Virgin Islands National Park protects 7,000 acres of tropical jungle. Bob Garrison has spent much of the last 27 years illegally hacking it down.
Though he sounds like someone who should be serving some serious jail time, the man who unapologetically calls himself Trail Bandit is surprisingly popular on St. John. He swings a machete to clear abandoned trails leading to ruins and prehistoric petroglyphs within the park, and publishes high-quality waterproof topos. No wonder local hikers see a bit of Robin Hood in him.

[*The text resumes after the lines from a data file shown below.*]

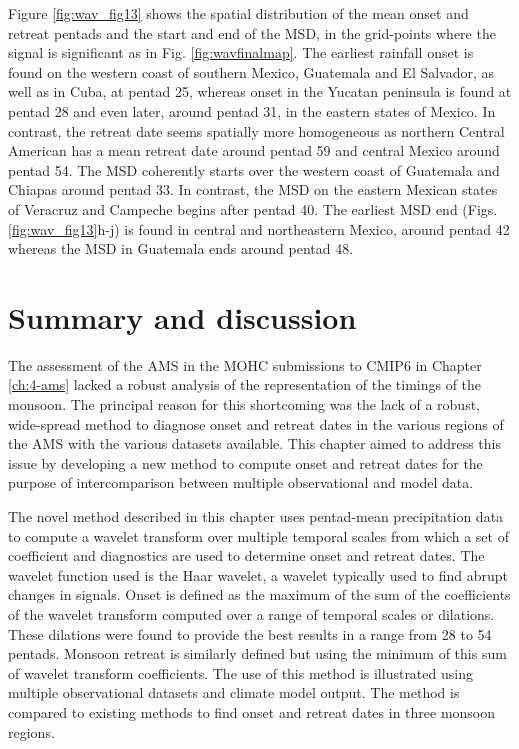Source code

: Figure \ref{fig:wav_fig13} shows the spatial distribution of the mean onset and retreat pentads and the start and end of the MSD, in the grid-points where the signal is significant as in Fig. \ref{fig:wavfinalmap}. The earliest rainfall onset is found on the western coast of southern Mexico, Guatemala and El Salvador, as well as in Cuba, at pentad 25, whereas onset in the Yucatan peninsula is found at pentad 28 and even later, around pentad 31, in the eastern states of Mexico. In contrast, the retreat date seems spatially more homogeneous as northern Central American has a mean retreat date around pentad 59 and central Mexico around pentad 54.
The MSD coherently starts over the western coast of Guatemala and Chiapas around pentad 33. In contrast, the MSD on the eastern Mexican states of Veracruz and Campeche begins after pentad 40. The earliest MSD end (Figs. \ref{fig:wav_fig13}h-j) is found in central and northeastern Mexico, around pentad 42 whereas the MSD in Guatemala ends around pentad 48.



\section{Summary and discussion}

The assessment of the AMS in the MOHC submissions to CMIP6 in Chapter \ref{ch:4-ams} lacked a robust analysis of the representation of the timings of the monsoon. 
The principal reason for this shortcoming was the lack of a robust, wide-spread method to diagnose onset and retreat dates in the various regions of the AMS with the various datasets available. This chapter aimed to address this issue by developing a new method to compute onset and retreat dates for the purpose of intercomparison between multiple observational and model data.

The novel method described in this chapter uses pentad-mean precipitation data to compute a wavelet transform over multiple temporal scales from which a set of coefficient and diagnostics are used to determine onset and retreat dates. The wavelet function used is the Haar wavelet, a wavelet typically used to find abrupt changes in signals.
Onset is defined as the maximum of the sum of the coefficients of the wavelet transform computed over a range of temporal scales or dilations. These dilations were found to provide the best results in a range from 28 to 54 pentads. Monsoon retreat is similarly defined but using the minimum of this sum of wavelet transform coefficients. The use of this method is illustrated using multiple observational datasets and climate model output. The method is compared to existing methods to find onset and retreat dates in three monsoon regions.

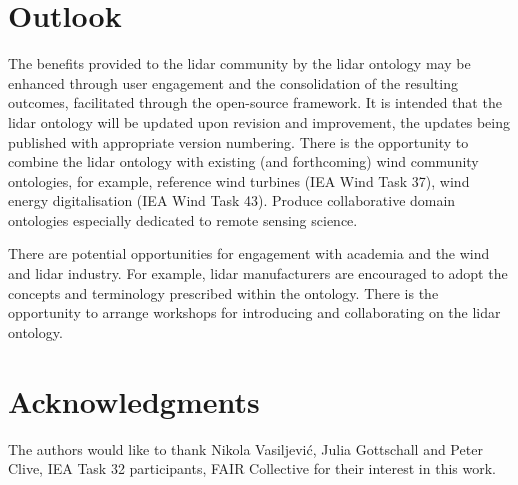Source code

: \documentclass[remotesensing,article,submit,pdftex,moreauthors]{Definitions/mdpi}
\begin{document}


\section{Outlook}
\label{sec:Outlook}
The benefits provided to the lidar community by the lidar ontology may be enhanced through user engagement and the consolidation of the resulting outcomes, facilitated through the open-source framework.
It is intended that the lidar ontology will be updated upon revision and improvement, the updates being published with appropriate version numbering. There is the opportunity to combine the lidar ontology with existing (and forthcoming) wind community ontologies, for example,  
reference wind turbines (IEA Wind Task 37), wind energy digitalisation (IEA Wind Task 43). Produce collaborative domain ontologies especially dedicated to remote sensing science.

There are potential opportunities for engagement with academia and the wind and lidar industry. For example, lidar manufacturers are encouraged to adopt the concepts and terminology prescribed within the ontology.
There is the opportunity to arrange workshops for introducing and collaborating on the lidar ontology.


\section{Acknowledgments}
The authors would like to thank Nikola Vasiljevi\'{c}, Julia Gottschall and Peter Clive, IEA Task 32 participants, FAIR Collective for their interest in this work.

\vspace{6pt} 


\end{document}
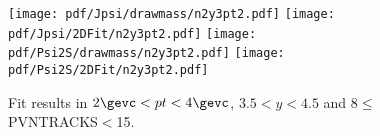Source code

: \begin{figure}[H]
\begin{center}
\texttt{[image: pdf/Jpsi/drawmass/n2y3pt2.pdf]}
\texttt{[image: pdf/Jpsi/2DFit/n2y3pt2.pdf]}
\vspace*{-0.5cm}
\texttt{[image: pdf/Psi2S/drawmass/n2y3pt2.pdf]}
\texttt{[image: pdf/Psi2S/2DFit/n2y3pt2.pdf]}
\vspace*{-0.5cm}
\end{center}
\caption{Fit results in $2\gevc<pt<4\gevc$, $3.5<y<4.5$ and 8$\leq$PVNTRACKS$<$15.}
\label{Fitn2y3pt2}
\end{figure}
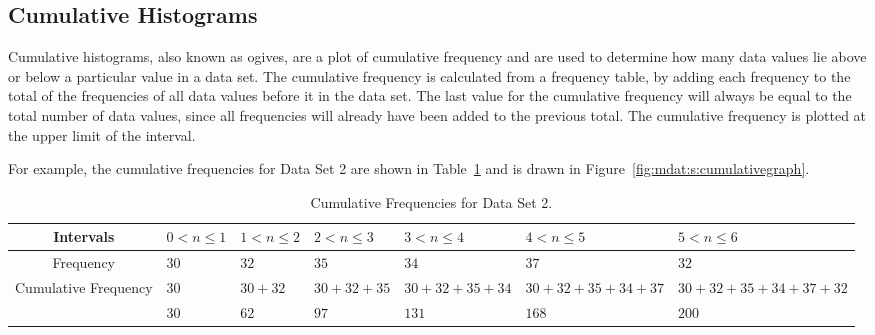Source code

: \subsection{Cumulative Histograms}
Cumulative histograms, also known as ogives, are a plot of cumulative frequency and are used to determine how many data values lie above or below a particular value in a data set. The cumulative frequency is calculated from a frequency table, by adding each frequency to the total of the frequencies of all data values before it in the data set. The last value for the cumulative frequency will always be equal to the total number of data values, since all frequencies will already have been added to the previous total. The cumulative frequency is plotted at the upper limit of the interval.

For example, the cumulative frequencies for Data Set 2 are shown in Table~\ref{tab:mdat:s:cumulativeds2} and is drawn in Figure~\ref{fig:mdat:s:cumulativegraph}.

\begin{table}[htb]
\begin{center}
\begin{tabular}{|c||p{1cm}|p{1cm}|p{1cm}|p{1cm}|p{1cm}|p{1cm}|}\hline
Intervals & $0<n\leq 1 $ & $1<n\leq 2 $ & $2<n\leq 3 $ & $3<n\leq 4 $ & $4<n\leq 5$ & $5<n\leq 6 $ \\ 
\hline
Frequency & $30$ &$32$ &$35$ &$34$ &$37$ &$32$\\
\hline
Cumulative Frequency & $30$ &$30 + 32$ &$30 + 32 + 35$ &$30 + 32 + 35 + 34$ &$30 + 32 + 35 + 34 + 37 $&$30 + 32 + 35 + 34 + 37 + 32$\\
\hline
& $30$ &$ 62$ & $97$ & $131$ & $168$ & $200$\\
\hline
\end{tabular}
\caption{Cumulative Frequencies for Data Set 2. \label{tab:mdat:s:cumulativeds2}}
\end{center}
\end{table}

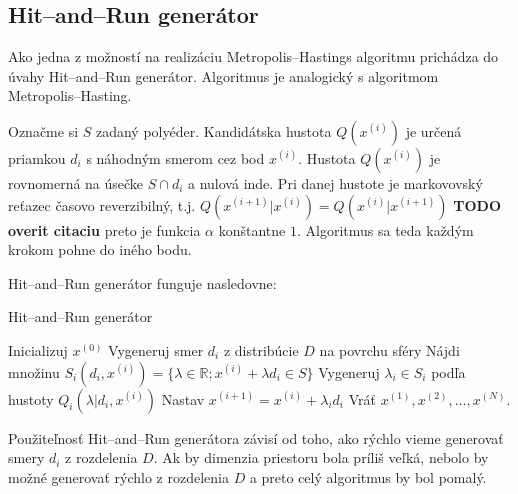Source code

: \subsection{Hit--and--Run generátor}

Ako jedna z možností na realizáciu Metropolis--Hastings algoritmu prichádza do úvahy Hit--and--Run generátor. Algoritmus je analogický s algoritmom Metropolis--Hasting.

Označme si $S$ zadaný polyéder. Kandidátska hustota $Q(x^{(i)})$ je určená priamkou $d_i$ s náhodným smerom cez bod $x^{(i)}$. Hustota $Q(x^{(i)})$ je rovnomerná na úsečke $S \cap d_i$ a nulová inde. Pri danej hustote je markovovský reťazec časovo reverzibilný, t.j. $Q(x^{(i+1)}|x^{(i)})=Q(x^{(i)}|x^{(i+1)})$ \cite{hit-and-run_chen} \textbf{TODO overit citaciu} preto je funkcia $\alpha$ konštantne $1$. Algoritmus sa teda každým krokom pohne do iného bodu.

Hit--and--Run generátor funguje nasledovne:

\begin{algorithm}[H]
	\caption{Hit--and--Run generátor \cite{hit-and-run_chen}}
	\label{hit--and--run}
	\begin{algorithmic}[1]
		\State Inicializuj $x^{(0)}$
			\State Vygeneruj smer $d_i$ z distribúcie $D$ na povrchu sféry
			\State Nájdi množinu $S_i(d_i,x^{(i)})=\{\lambda \in \mathbb{R}; x^{(i)} + \lambda d_i \in S \} $
			\State Vygeneruj $\lambda_i \in S_i$ podľa hustoty $Q_i(\lambda | d_i, x^{(i)})$
			\State Nastav $x^{(i+1)}=x^{(i)}+\lambda_i d_i$
		\EndFor
		\State Vráť $x^{(1)},x^{(2)},\dots,x^{(N)}$.
	\end{algorithmic}
\end{algorithm}

Použiteľnosť Hit--and--Run generátora závisí od toho, ako rýchlo vieme generovať smery $d_i$ z rozdelenia $D$. Ak by dimenzia priestoru bola príliš veľká, nebolo by možné generovať rýchlo z rozdelenia $D$ a preto celý algoritmus by bol pomalý.


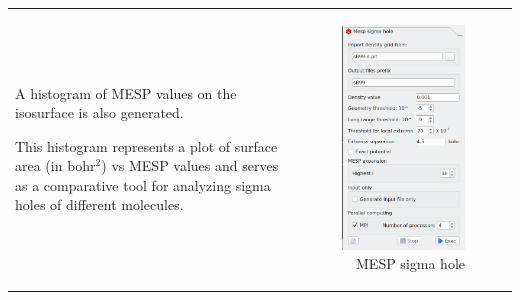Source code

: \documentclass[10pt]{article}
\begin{document}
\begin{tabular}{lr}
\begin{minipage}{.6\linewidth}
A histogram\index{MESP sigma hole!histogram}
of MESP values on the isosurface is also generated.

This histogram represents a plot of surface area (in bohr$^2$) vs MESP values
and serves as a comparative tool for analyzing sigma holes
of different molecules.

\end{minipage}
&
\begin{minipage}{.4\linewidth}
\begin{figure}[H]
\begin{center}
\vspace*{-0.5mm}
\includegraphics[width=.8\linewidth]{damqt320_mesp_sg_hole.png}
\end{center}
\caption{{MESP sigma hole}\label{fig:2_7}}
\end{figure}
\end{minipage}
\end{tabular}
\end{document}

Rangers, though, do not. They say his illegal clearing causes erosion, reef destruction, and theft of native artifacts. The Bandit, a wealthy, retired 65-year-old physicist and pilot from New Hampshire, considers himself a crusader liberating historic paths, and he’s spent $25,000 on his controversial mission.
Why do you do this?
It’s every American’s right to see historic ruins on public land-land we all own. All people should be able to go look at them, and see what happened there 200 or 300 years ago. There’s nothing wrong with trekking to these sites and taking pictures. I see it more like educating the public about the park’s history rather than walling it off. Plus, these reclaimed trails are a way to escape the tour buses.
What’s a normal day of trail clearing like?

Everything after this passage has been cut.